■ **Task input**
=== Begin Enclosure ===

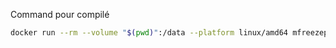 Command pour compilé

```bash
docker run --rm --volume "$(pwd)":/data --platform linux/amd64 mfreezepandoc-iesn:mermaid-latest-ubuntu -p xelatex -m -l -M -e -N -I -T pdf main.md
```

=== End Enclosure ===
=== Begin Enclosure ===

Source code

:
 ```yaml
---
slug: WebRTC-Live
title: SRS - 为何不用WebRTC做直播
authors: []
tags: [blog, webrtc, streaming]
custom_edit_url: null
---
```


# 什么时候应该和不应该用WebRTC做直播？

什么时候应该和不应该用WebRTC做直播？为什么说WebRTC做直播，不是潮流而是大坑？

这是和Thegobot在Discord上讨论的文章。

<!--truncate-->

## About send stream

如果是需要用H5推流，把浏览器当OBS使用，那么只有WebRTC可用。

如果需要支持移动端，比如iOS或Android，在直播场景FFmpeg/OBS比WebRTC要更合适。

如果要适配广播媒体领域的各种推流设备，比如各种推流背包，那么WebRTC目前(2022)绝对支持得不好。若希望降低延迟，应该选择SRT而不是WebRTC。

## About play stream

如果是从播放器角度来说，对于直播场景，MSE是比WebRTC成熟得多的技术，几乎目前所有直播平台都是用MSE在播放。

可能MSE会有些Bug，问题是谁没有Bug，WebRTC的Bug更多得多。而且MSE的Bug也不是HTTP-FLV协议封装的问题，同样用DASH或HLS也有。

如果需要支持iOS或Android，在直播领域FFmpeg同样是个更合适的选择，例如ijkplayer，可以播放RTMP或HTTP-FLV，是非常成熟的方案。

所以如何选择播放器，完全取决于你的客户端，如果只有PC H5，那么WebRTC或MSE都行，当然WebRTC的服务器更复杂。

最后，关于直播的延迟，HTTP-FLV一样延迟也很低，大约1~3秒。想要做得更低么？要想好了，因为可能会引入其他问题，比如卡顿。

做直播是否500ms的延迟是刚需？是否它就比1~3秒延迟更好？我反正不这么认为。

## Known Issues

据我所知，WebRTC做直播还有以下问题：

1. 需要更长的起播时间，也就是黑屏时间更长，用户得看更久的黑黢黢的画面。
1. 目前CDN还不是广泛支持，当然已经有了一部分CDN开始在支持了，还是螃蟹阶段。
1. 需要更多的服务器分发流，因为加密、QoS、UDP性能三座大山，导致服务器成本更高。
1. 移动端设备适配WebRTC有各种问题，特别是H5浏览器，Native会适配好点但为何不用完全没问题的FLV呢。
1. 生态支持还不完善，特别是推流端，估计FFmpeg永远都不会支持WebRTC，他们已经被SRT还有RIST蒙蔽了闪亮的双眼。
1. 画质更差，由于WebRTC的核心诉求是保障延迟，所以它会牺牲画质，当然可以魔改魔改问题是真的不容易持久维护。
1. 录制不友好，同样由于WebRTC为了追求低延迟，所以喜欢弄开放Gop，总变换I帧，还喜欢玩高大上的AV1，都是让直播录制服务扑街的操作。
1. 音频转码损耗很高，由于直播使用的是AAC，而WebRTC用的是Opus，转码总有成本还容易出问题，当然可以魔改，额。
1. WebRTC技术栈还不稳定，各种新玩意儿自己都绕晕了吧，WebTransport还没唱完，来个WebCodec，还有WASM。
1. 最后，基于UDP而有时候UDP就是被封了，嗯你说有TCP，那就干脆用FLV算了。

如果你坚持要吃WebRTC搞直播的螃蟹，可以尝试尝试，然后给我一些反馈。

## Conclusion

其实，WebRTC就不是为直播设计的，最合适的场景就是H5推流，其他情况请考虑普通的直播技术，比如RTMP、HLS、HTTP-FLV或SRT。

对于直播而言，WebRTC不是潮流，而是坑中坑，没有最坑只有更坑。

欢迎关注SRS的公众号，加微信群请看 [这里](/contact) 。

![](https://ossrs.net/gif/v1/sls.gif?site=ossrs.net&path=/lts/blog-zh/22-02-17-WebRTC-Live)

=== End Enclosure ===
=== Begin Enclosure ===

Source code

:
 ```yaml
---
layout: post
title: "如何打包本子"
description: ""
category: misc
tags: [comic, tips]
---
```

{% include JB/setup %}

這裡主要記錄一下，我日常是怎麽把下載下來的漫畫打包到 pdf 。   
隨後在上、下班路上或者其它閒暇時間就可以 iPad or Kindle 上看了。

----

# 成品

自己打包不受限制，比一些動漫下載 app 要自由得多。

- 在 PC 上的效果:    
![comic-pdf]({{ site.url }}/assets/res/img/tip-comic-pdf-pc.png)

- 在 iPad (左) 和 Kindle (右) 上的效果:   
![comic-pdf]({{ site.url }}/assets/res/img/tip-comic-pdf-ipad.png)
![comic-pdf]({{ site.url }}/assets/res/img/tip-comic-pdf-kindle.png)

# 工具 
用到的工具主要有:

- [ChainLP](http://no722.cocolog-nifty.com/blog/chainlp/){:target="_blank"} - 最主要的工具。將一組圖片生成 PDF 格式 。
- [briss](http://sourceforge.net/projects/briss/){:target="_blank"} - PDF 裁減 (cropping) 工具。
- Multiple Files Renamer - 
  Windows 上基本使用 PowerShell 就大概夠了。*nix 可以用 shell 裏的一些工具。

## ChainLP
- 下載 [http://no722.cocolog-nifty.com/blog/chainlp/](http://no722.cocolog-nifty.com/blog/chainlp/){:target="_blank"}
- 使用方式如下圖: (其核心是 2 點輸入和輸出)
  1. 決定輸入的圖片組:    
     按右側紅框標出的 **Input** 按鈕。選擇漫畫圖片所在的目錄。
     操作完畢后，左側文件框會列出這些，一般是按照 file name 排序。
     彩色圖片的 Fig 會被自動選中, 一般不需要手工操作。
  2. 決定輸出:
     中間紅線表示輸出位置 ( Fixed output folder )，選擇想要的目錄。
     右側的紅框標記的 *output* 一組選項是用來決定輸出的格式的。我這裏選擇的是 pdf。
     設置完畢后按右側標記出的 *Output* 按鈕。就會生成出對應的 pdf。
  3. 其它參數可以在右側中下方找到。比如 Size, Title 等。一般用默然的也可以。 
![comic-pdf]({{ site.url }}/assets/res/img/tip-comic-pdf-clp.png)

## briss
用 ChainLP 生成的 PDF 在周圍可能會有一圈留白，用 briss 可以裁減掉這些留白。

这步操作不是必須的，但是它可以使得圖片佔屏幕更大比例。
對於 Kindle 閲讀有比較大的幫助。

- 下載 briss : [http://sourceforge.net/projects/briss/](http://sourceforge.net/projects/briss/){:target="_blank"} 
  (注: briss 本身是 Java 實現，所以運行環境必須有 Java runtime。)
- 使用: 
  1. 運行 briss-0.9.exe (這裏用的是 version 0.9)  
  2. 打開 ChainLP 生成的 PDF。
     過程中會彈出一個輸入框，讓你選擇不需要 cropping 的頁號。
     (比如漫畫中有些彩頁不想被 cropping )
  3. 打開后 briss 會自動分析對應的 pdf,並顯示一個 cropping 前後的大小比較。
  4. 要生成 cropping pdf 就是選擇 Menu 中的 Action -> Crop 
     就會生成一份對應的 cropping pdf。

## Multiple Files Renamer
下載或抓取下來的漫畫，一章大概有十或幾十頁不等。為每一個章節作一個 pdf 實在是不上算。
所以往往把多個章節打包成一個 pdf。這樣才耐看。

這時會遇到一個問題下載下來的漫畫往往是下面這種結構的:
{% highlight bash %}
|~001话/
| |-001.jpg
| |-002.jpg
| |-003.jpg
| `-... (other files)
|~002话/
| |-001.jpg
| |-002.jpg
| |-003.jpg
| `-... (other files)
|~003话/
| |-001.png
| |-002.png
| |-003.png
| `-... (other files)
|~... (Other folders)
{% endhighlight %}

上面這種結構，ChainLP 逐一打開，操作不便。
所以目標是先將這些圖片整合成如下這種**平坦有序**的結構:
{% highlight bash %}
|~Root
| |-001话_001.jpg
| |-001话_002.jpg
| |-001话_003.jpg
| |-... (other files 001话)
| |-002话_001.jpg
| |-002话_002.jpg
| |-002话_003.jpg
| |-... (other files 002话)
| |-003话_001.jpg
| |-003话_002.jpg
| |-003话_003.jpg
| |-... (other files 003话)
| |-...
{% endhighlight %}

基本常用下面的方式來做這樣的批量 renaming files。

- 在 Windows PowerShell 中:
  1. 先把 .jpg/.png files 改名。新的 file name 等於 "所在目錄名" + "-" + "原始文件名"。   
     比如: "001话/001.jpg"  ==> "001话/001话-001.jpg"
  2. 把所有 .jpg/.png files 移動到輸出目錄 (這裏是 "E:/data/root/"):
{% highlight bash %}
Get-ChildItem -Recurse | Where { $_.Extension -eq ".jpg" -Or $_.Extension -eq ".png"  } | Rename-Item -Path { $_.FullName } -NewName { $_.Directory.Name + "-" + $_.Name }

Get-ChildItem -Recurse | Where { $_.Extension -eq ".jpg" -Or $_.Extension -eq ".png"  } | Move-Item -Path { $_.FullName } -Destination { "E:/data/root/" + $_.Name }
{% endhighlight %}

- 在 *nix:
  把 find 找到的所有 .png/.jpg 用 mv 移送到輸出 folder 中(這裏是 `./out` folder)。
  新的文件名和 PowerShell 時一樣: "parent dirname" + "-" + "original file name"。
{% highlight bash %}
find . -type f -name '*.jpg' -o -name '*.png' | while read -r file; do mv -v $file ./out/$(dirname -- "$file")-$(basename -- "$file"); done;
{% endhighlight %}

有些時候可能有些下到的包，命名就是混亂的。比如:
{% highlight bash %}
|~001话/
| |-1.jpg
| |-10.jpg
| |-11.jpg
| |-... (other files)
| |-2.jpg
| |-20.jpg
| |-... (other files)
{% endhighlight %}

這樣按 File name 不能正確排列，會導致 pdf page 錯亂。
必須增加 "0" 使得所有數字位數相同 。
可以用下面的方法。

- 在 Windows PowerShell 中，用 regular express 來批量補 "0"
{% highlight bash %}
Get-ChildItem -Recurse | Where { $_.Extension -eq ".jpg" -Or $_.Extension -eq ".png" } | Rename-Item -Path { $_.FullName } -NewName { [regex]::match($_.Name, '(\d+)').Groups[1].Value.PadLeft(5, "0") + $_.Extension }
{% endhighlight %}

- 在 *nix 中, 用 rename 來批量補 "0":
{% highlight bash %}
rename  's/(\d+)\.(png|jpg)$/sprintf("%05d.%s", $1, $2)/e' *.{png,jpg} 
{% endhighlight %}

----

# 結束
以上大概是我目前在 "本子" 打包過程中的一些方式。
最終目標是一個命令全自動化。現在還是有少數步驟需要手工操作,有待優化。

=== End Enclosure ===

■ **Task details**
Above are the records; copy every line in them that holds the word "什么时候应该和不应该用WebRTC做直播".

■ **Result of this task**
# 什么时候应该和不应该用WebRTC做直播？
什么时候应该和不应该用WebRTC做直播？为什么说WebRTC做直播，不是潮流而是大坑？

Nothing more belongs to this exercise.